Task goal
Reproduce the line containing "이때 애플리케이션의 포트를 8090, 21000, 10010 등으로 구분해준다면" and every line after it through the end of the records. Include nothing else.
□ □ □ □
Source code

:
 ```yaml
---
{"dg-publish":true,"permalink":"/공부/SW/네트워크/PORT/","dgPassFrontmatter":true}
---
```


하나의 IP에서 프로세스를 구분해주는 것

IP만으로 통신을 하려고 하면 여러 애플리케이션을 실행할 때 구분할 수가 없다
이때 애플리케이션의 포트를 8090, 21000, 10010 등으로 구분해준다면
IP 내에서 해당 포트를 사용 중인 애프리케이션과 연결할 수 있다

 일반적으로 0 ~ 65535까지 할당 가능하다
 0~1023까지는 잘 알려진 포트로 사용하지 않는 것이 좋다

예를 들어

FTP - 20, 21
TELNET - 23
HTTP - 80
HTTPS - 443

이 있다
□ □ □ □
Answer below
이때 애플리케이션의 포트를 8090, 21000, 10010 등으로 구분해준다면
IP 내에서 해당 포트를 사용 중인 애프리케이션과 연결할 수 있다

 일반적으로 0 ~ 65535까지 할당 가능하다
 0~1023까지는 잘 알려진 포트로 사용하지 않는 것이 좋다

예를 들어

FTP - 20, 21
TELNET - 23
HTTP - 80
HTTPS - 443

이 있다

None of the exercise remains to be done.